Selaku Wakil Rektor IV UMS, Fattah Santoso menyampaikan, UMS telah menjalin kerja sama dengan UNISA sejak April 2017, melalui Memorandum of Understanding (MOU) yang ditandatangani oleh kedua Rektor Universitas, difasilitasi oleh Biro Kerjasama dan Urusan Internasional (BKUI) UMS.
“Kolaborasi akademik antara Indonesia dan Afrika Selatan ini penting untuk mempromosikan Global South Collaboration atau kerjasama antara negara-negara dunia bagian Selatan,” jelasnya saat memaparkan sambutan, Rabu (4/4/2018).
Topik Kolokium adalah “Visual Methods in Compassionate Critical Community Pratice”” yang merupakan metode visual untuk praktik pengabdian komunitas atau kegiatan-kegiatan sosial, berdasarkan kasih sayang secara kritis yang sangat dibutuhkan, karena berkesesuaian dengan permasalahan yang terjadi di Indonesia. Kolokium ini juga mengajarkan untuk mengritisi dengan metode visual yang belum banyak dilakukan oleh perguruan tinggi manapun.
Kolokium tersebut diadakan untuk menyesuaikan pemikiran ilmu agar mampu melibatkan seluruh elemen untuk berdiskusi tentang isu-isu yang penting dan relevan dengan masyarakat pada masa sekarang.
Baca juga: Korelasi Ormawa FH dengan Ruang Perkuliahan FKIP
Masyarakat harus melakukan prinsip-prinsip pendekatan partisipatoris, menggunakan kesadaran kritis terhadap hirarki kekuasaan, disertai semangat welas asih untuk menegakkan keadilan sosial bagi seluruh warga dengan tujuan untuk mentransformasi masyarakat secara positif, berkemajuan dan berkelanjutan.

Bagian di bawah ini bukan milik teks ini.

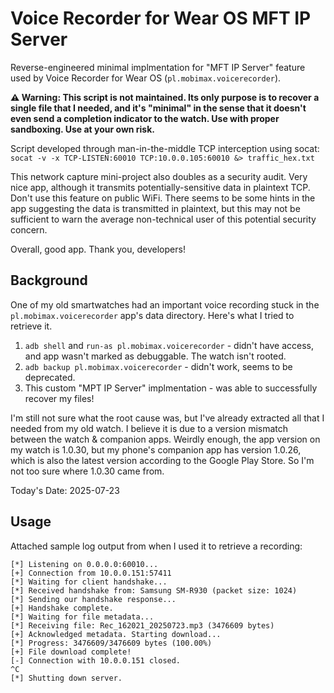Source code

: # Voice Recorder for Wear OS MFT IP Server
Reverse-engineered minimal implmentation for "MFT IP Server" feature used by Voice Recorder for Wear OS (`pl.mobimax.voicerecorder`).

**⚠️ Warning: This script is not maintained. Its only purpose is to recover a single file that I needed, and it's "minimal" in the sense that it doesn't even send a completion indicator to the watch. Use with proper sandboxing. Use at your own risk.**

Script developed through man-in-the-middle TCP interception using socat: \
`socat -v -x TCP-LISTEN:60010 TCP:10.0.0.105:60010 &> traffic_hex.txt`

This network capture mini-project also doubles as a security audit. Very nice app, although it transmits potentially-sensitive data in plaintext TCP. Don't use this feature on public WiFi. There seems to be some hints in the app suggesting the data is transmitted in plaintext, but this may not be sufficient to warn the average non-technical user of this potential security concern.

Overall, good app. Thank you, developers!

## Background

One of my old smartwatches had an important voice recording stuck in the `pl.mobimax.voicerecorder` app's data directory. Here's what I tried to retrieve it.
1. `adb shell` and `run-as pl.mobimax.voicerecorder` - didn't have access, and app wasn't marked as debuggable. The watch isn't rooted.
2. `adb backup pl.mobimax.voicerecorder` - didn't work, seems to be deprecated.
3. This custom "MPT IP Server" implmentation - was able to successfully recover my files!

I'm still not sure what the root cause was, but I've already extracted all that I needed from my old watch. I believe it is due to a version mismatch between the watch & companion apps. Weirdly enough, the app version on my watch is 1.0.30, but my phone's companion app has version 1.0.26, which is also the latest version according to the Google Play Store. So I'm not too sure where 1.0.30 came from.

Today's Date: 2025-07-23

## Usage
Attached sample log output from when I used it to retrieve a recording:

```
[*] Listening on 0.0.0.0:60010...
[+] Connection from 10.0.0.151:57411
[*] Waiting for client handshake...
[*] Received handshake from: Samsung SM-R930 (packet size: 1024)
[*] Sending our handshake response...
[+] Handshake complete.
[*] Waiting for file metadata...
[*] Receiving file: Rec_162021_20250723.mp3 (3476609 bytes)
[+] Acknowledged metadata. Starting download...
[*] Progress: 3476609/3476609 bytes (100.00%)
[+] File download complete!
[-] Connection with 10.0.0.151 closed.
^C
[*] Shutting down server.
```
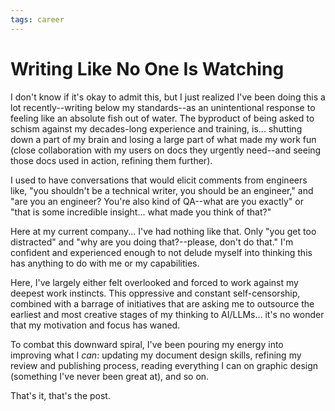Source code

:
 ```yaml
---
tags: career
---
```


# Writing Like No One Is Watching

I don't know if it's okay to admit this, but I just realized I've been doing this a lot recently--writing below my standards--as an unintentional response to feeling like an absolute fish out of water. The byproduct of being asked to schism against my decades-long experience and training, is... shutting down a part of my brain and losing a large part of what made my work fun (close collaboration with my users on docs they urgently need--and seeing those docs used in action, refining them further). 

I used to have conversations that would elicit comments from engineers like, "you shouldn't be a technical writer, you should be an engineer," and "are you an engineer? You're also kind of QA--what are you exactly" or "that is some incredible insight... what made you think of that?" 

Here at my current company... I've had nothing like that. Only "you get too distracted" and "why are you doing that?--please, don't do that." I'm confident and experienced enough to not delude myself into thinking this has anything to do with me or my capabilities. 

Here, I've largely either felt overlooked and forced to work against my deepest work instincts. This oppressive and constant self-censorship, combined with a barrage of initiatives that are asking me to outsource the earliest and most creative stages of my thinking to AI/LLMs... it's no wonder that my motivation and focus has waned. 

To combat this downward spiral, I've been pouring my energy into improving what I *can*: updating my document design skills, refining my review and publishing process, reading everything I can on graphic design (something I've never been great at), and so on. 

That's it, that's the post. 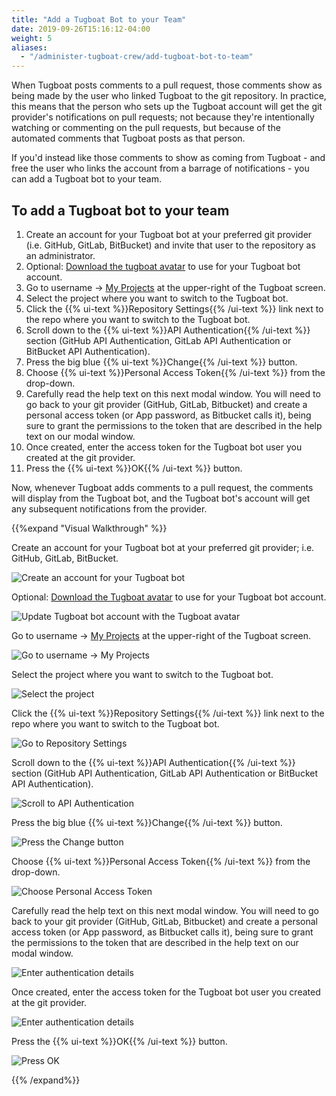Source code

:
 ```yaml
---
title: "Add a Tugboat Bot to your Team"
date: 2019-09-26T15:16:12-04:00
weight: 5
aliases:
  - "/administer-tugboat-crew/add-tugboat-bot-to-team"
---
```


When Tugboat posts comments to a pull request, those comments show as being made by the user who linked Tugboat to the
git repository. In practice, this means that the person who sets up the Tugboat account will get the git provider's
notifications on pull requests; not because they're intentionally watching or commenting on the pull requests, but
because of the automated comments that Tugboat posts as that person.

If you'd instead like those comments to show as coming from Tugboat - and free the user who links the account from a
barrage of notifications - you can add a Tugboat bot to your team.

## To add a Tugboat bot to your team

1. Create an account for your Tugboat bot at your preferred git provider (i.e. GitHub, GitLab, BitBucket) and invite
   that user to the repository as an administrator.
2. Optional: [Download the tugboat avatar](https://assets.tugboatqa.com/logo/tugboat-avatar.png) to use for your Tugboat
   bot account.
3. Go to username -> [My Projects](https://dashboard.tugboatqa.com/projects) at the upper-right of the Tugboat screen.
4. Select the project where you want to switch to the Tugboat bot.
5. Click the {{% ui-text %}}Repository Settings{{% /ui-text %}} link next to the repo where you want to switch to the
   Tugboat bot.
6. Scroll down to the {{% ui-text %}}API Authentication{{% /ui-text %}} section (GitHub API Authentication, GitLab API
   Authentication or BitBucket API Authentication).
7. Press the big blue {{% ui-text %}}Change{{% /ui-text %}} button.
8. Choose {{% ui-text %}}Personal Access Token{{% /ui-text %}} from the drop-down.
9. Carefully read the help text on this next modal window. You will need to go back to your git provider (GitHub,
   GitLab, Bitbucket) and create a personal access token (or App password, as Bitbucket calls it), being sure to grant
   the permissions to the token that are described in the help text on our modal window.
10. Once created, enter the access token for the Tugboat bot user you created at the git provider.
11. Press the {{% ui-text %}}OK{{% /ui-text %}} button.

Now, whenever Tugboat adds comments to a pull request, the comments will display from the Tugboat bot, and the Tugboat
bot's account will get any subsequent notifications from the provider.

{{%expand "Visual Walkthrough" %}}

Create an account for your Tugboat bot at your preferred git provider; i.e. GitHub, GitLab, BitBucket.

![Create an account for your Tugboat bot](../../_images/github-account-for-tugboat-comments.png)

Optional: [Download the Tugboat avatar](https://assets.tugboatqa.com/logo/tugboat-avatar.png) to use for your Tugboat
bot account.

![Update Tugboat bot account with the Tugboat avatar](../../_images/github-account-tugboat-avatar.png)

Go to username -> [My Projects](https://dashboard.tugboatqa.com/projects) at the upper-right of the Tugboat screen.

![Go to username -> My Projects](../../_images/go-to-user-my-projects.png)

Select the project where you want to switch to the Tugboat bot.

![Select the project](../../_images/select-a-project.png)

Click the {{% ui-text %}}Repository Settings{{% /ui-text %}} link next to the repo where you want to switch to the
Tugboat bot.

![Go to Repository Settings](../../_images/go-to-repository-settings.png)

Scroll down to the {{% ui-text %}}API Authentication{{% /ui-text %}} section (GitHub API Authentication, GitLab API
Authentication or BitBucket API Authentication).

![Scroll to API Authentication](../../_images/scroll-to-api-authentication.png)

Press the big blue {{% ui-text %}}Change{{% /ui-text %}} button.

![Press the Change button](../../_images/api-authentication-press-the-change-button.png)

Choose {{% ui-text %}}Personal Access Token{{% /ui-text %}} from the drop-down.

![Choose Personal Access Token](../../_images/api-authentication-choose-personal-access-token.png)

Carefully read the help text on this next modal window. You will need to go back to your git provider (GitHub, GitLab,
Bitbucket) and create a personal access token (or App password, as Bitbucket calls it), being sure to grant the
permissions to the token that are described in the help text on our modal window.

![Enter authentication details](../../_images/api-authentication-read-instructions.png)

Once created, enter the access token for the Tugboat bot user you created at the git provider.

![Enter authentication details](../../_images/api-authentication-enter-the-access-token.png)

Press the {{% ui-text %}}OK{{% /ui-text %}} button.

![Press OK](../../_images/api-authentication-press-ok-button.png)

{{% /expand%}}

Ditegaskan oleh Yayah Khisbiyah, bahwa prinsip-prinsip tersebut berkesesuaian dengan paradigma ilmu sosial profetik yang menjadi filosofi UMS, yakni humanisasi, liberasi, dan transendensi.
Secara keilmuan, paradigma tersebut juga merupakan keniscayaan untuk memperkuat perspektif indigenous dan integritas keilmuan negara-negara Selatan dalam rangka mengimbangi dominasi keilmuan dari negara-negara Utara dan Barat.
“Antusiasme mahasiswa terus ditingkatkan dalam belajar, lalu tingkatkan bahasa Internasional agar mampu melakukan exchange , pertukaran pemikiran, pertukaran intelektual, mudah-mudahan juga mampu kerjasama di tingkat Internasional””, harap Yayah, Rabu (4/4/2018).
Darlin Riski, selaku peserta dalam Kolokium tersebut mengungkapkan, adanya pola yang berkesinambungan dan terstruktur dapat menjadikan mahasiswa paham yang selama ini belum diketahui mengenai keadaan di luar Indonesia.
“Kalau bisa kegiatan seperti ini ada kontiuitasnya, sehingga mahasiswa bisa mengetahui perkembangan ilmu dan lingkungan yang ada di luar Indonesia””, ungkapnya, Rabu (4/4/2018).